**Required action:** In the records below, find every line with the word "moves" and copy it.

Source data
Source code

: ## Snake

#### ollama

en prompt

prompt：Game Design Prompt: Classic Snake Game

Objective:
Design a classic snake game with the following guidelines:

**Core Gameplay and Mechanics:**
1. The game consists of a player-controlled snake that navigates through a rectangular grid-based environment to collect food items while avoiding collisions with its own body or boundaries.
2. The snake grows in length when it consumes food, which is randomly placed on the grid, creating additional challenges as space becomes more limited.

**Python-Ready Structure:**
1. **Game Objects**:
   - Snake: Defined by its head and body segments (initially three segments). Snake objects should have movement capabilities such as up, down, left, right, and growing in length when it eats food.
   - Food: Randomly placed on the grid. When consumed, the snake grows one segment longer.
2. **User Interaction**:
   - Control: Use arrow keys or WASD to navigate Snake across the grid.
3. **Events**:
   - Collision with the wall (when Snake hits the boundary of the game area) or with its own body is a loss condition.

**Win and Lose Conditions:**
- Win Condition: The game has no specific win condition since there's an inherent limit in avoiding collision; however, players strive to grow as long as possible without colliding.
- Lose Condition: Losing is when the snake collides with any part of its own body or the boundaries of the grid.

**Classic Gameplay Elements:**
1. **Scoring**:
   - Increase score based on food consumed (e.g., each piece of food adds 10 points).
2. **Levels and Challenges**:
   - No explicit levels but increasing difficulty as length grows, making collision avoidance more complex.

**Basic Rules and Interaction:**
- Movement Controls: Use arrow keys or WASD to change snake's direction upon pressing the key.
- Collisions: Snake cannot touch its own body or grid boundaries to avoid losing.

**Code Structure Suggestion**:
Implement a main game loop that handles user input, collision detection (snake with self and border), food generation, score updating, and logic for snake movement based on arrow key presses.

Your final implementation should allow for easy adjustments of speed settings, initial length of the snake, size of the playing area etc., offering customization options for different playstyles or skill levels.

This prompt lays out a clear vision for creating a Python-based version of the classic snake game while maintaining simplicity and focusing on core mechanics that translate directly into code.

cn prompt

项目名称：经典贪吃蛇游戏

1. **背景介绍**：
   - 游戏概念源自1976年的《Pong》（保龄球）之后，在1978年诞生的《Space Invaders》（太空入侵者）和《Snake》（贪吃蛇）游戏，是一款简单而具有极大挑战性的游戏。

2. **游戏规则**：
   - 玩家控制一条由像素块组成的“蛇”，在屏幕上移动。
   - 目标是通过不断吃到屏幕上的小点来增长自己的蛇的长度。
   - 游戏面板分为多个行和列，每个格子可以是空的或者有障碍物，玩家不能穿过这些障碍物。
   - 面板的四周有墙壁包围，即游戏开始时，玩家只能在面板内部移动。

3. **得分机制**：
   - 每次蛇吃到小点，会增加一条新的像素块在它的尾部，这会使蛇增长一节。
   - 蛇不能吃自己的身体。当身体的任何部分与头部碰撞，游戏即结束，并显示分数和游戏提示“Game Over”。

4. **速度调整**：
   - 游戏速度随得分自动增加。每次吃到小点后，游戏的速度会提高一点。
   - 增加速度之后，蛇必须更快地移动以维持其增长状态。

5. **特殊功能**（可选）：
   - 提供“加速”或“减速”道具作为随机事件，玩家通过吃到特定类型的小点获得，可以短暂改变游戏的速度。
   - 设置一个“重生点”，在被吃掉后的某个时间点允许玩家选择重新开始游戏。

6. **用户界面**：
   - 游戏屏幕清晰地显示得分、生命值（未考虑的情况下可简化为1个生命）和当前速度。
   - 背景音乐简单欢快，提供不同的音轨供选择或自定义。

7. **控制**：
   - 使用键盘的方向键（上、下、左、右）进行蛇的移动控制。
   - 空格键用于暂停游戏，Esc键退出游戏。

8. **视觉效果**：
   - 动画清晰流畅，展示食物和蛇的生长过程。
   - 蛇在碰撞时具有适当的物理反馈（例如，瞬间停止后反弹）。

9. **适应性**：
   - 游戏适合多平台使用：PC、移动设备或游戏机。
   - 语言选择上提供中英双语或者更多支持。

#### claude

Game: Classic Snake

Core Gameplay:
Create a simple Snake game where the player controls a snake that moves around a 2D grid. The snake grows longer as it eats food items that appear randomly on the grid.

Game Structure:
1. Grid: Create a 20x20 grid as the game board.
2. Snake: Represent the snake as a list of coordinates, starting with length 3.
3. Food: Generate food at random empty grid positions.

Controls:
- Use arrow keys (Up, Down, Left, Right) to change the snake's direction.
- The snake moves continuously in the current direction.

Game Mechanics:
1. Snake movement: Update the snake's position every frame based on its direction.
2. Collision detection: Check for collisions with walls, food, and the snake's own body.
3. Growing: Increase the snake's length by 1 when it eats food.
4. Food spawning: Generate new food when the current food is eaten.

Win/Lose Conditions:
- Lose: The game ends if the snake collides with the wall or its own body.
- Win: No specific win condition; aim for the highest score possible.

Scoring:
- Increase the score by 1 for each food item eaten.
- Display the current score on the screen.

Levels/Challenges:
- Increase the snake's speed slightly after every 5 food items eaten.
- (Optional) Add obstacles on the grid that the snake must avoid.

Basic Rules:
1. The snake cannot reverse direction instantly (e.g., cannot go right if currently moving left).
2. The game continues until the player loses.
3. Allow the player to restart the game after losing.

**Answer space:**
Create a simple Snake game where the player controls a snake that moves around a 2D grid. The snake grows longer as it eats food items that appear randomly on the grid.
- The snake moves continuously in the current direction.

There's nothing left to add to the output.